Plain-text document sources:
******
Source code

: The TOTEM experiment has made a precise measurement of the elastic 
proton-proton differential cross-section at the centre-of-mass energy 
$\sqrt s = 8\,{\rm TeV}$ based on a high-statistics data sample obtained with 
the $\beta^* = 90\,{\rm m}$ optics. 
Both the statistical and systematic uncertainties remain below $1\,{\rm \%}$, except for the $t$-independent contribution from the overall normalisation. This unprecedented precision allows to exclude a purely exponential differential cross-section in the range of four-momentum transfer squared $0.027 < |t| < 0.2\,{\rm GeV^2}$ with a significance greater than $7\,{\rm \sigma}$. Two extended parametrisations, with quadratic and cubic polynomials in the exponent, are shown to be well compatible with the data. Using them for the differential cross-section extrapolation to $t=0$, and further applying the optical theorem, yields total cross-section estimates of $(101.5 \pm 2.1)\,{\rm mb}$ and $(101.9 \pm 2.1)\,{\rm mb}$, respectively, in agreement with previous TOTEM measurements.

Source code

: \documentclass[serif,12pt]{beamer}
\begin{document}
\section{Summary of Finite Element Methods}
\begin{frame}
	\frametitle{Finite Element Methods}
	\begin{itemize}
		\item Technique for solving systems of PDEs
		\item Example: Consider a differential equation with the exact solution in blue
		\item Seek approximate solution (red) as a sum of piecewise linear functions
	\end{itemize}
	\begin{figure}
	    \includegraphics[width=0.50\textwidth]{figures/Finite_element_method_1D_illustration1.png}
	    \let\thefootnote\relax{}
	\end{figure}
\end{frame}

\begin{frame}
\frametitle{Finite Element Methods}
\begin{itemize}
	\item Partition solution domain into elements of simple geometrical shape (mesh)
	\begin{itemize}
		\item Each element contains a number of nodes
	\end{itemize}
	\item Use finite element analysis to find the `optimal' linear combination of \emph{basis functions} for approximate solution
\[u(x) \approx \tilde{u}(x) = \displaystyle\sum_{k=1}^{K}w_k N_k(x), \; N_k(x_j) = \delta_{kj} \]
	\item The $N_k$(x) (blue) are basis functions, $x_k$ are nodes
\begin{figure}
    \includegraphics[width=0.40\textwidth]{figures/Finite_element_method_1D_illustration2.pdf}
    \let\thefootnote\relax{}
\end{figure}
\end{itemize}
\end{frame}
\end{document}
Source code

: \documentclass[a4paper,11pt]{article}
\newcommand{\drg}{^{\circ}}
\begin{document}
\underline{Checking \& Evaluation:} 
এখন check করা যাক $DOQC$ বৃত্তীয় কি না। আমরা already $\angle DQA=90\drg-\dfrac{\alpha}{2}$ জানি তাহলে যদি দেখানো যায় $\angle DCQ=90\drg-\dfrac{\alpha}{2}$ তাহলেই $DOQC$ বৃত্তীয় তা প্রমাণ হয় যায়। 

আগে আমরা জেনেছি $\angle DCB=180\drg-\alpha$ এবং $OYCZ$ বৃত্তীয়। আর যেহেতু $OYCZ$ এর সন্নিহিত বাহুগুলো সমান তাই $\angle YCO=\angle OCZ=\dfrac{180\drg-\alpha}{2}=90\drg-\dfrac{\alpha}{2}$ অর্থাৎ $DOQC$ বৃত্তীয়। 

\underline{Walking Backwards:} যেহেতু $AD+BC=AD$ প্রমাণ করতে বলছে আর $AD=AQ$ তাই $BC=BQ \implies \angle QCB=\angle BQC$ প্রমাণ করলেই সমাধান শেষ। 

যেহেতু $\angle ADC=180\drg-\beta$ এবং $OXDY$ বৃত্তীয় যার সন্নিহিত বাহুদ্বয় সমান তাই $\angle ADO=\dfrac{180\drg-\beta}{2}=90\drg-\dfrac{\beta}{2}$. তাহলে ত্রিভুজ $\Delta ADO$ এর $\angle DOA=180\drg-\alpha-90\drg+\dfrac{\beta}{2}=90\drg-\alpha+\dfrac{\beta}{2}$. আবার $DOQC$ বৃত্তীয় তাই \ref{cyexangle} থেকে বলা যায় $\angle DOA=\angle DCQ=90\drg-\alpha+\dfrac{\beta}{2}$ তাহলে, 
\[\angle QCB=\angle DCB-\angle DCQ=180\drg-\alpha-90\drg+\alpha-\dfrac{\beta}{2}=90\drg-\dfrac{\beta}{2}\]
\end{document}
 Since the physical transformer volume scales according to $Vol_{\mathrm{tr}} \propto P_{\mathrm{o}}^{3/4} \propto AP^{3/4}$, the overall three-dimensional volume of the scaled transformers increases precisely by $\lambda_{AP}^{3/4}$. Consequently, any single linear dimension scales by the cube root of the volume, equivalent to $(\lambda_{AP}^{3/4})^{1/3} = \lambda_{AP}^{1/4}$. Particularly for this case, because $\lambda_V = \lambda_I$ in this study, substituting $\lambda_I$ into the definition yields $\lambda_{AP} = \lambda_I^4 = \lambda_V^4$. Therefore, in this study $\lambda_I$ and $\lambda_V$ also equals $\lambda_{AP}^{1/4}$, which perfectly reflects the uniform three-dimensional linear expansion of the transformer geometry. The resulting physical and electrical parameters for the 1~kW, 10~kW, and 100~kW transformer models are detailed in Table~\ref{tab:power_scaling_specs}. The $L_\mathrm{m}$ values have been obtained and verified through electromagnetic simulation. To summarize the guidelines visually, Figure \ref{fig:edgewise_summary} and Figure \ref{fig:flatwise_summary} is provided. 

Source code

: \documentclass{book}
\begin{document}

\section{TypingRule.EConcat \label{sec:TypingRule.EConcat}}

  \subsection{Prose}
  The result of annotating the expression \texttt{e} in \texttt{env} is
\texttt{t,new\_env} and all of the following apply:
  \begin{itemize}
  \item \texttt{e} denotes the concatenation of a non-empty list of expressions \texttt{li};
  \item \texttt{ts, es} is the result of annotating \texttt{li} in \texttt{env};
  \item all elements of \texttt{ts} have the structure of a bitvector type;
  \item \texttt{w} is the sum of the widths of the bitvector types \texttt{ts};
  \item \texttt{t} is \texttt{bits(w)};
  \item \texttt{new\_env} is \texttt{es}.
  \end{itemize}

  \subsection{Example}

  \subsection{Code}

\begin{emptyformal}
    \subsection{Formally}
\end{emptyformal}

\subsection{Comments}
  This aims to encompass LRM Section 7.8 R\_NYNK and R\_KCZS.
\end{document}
******
WHAT YOU WILL DO
Search the data for "includegraphics". Copy every matching line.

COMPLETED TASK
	    \includegraphics[width=0.50\textwidth]{figures/Finite_element_method_1D_illustration1.png}
    \includegraphics[width=0.40\textwidth]{figures/Finite_element_method_1D_illustration2.pdf}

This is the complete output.